In August, the employee decided to notify the employer of the impending change in her tax residency. A few days later, management informed her that further cooperation was not possible. The manager called and asked her to name the conditions under which she agreed to quit. The Russian woman replied that she was ready to leave by agreement of the parties, and asked to pay her several salaries.
In response, she was sent a message by phone and office mail stating that access to the corporate network is carried out from the territory of a foreign state, which contradicts the concluded agreement. The employee was required to appear at the workplace within a few days and provide an explanatory note, otherwise promising dismissal for absenteeism. At the same time, before the war, there were no problems due to remote work from the territory of other countries.
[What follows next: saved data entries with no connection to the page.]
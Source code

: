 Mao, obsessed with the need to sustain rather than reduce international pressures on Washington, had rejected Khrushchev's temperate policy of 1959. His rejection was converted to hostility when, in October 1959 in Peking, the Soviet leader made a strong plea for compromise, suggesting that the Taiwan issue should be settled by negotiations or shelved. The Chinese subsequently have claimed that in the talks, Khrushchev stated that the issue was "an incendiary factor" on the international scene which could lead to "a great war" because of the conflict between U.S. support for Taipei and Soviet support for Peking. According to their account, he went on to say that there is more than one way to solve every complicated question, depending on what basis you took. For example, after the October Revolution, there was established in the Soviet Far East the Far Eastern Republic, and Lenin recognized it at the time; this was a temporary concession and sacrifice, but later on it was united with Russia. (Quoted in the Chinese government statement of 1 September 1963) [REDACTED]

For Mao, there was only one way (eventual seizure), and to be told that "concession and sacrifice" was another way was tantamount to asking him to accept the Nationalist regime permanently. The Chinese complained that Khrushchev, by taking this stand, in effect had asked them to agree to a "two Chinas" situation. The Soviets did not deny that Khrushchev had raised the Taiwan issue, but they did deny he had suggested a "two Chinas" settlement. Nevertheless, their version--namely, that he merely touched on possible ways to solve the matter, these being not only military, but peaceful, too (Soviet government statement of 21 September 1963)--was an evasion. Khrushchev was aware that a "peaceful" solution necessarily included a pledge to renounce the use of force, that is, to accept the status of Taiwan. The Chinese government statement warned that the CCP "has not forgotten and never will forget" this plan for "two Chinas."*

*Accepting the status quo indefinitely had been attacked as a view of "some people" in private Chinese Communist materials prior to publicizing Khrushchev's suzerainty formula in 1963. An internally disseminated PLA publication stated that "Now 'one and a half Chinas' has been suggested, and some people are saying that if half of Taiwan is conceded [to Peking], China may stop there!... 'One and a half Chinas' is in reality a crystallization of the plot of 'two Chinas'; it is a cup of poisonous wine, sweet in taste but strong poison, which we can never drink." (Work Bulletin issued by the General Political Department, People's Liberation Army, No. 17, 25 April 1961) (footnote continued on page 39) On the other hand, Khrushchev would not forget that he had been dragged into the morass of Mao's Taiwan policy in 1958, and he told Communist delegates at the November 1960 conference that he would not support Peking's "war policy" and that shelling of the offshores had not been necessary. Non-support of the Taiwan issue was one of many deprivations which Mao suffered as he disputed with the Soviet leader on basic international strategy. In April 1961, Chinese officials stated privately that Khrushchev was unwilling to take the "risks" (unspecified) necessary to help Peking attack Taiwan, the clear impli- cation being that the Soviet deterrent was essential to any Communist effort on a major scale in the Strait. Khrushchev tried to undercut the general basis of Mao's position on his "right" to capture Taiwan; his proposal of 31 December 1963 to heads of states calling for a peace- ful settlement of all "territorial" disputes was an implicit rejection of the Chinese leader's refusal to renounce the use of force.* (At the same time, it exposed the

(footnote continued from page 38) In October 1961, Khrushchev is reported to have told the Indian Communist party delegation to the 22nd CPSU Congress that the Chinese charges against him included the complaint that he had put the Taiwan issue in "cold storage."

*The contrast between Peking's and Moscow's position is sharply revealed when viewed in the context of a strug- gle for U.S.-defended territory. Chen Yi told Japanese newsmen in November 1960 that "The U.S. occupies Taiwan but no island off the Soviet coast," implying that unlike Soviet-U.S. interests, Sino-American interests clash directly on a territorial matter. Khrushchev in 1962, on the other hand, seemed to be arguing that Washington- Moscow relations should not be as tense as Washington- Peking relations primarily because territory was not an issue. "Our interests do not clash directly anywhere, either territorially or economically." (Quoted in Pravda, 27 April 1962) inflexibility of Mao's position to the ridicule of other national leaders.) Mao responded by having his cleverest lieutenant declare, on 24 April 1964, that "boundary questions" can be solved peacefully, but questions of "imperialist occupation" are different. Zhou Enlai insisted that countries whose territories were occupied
As a result, the Russian woman decided not to return to the country and quit the company herself. She was not paid any compensation after 15 years of work, she received one salary and money for unused vacation.
On October 12, the We Can Explain project, citing a source in the Otkritie Broker division of the bank, reported that the Otkritie structures would call on all employees who work remotely from other countries to return to Russia within 24 hours. Otherwise, they will be denied access, which will mean dismissal. According to the interlocutor, the employees plan to announce this on Friday, October 14.
Earlier, Deputy Interior Minister Igor Zubov admitted that Russia is experiencing a shortage of 170,000 IT specialists, with a total of 1 million people employed in the industry. Specialists began to leave the country en masse after the Russian invasion of Ukraine and the imposition of sanctions. At the end of March, Prime Minister Mikhail Mishustin signed a decree on deferment from military service for IT specialists, however, as practice shows, some of them still receive summons. In September, Sota reported that Vasily Malinochka, a Krasnodar IT specialist, was mobilized as a shooter, despite the strabismus and the fact that he formally falls under the Ministry of Digital Protection.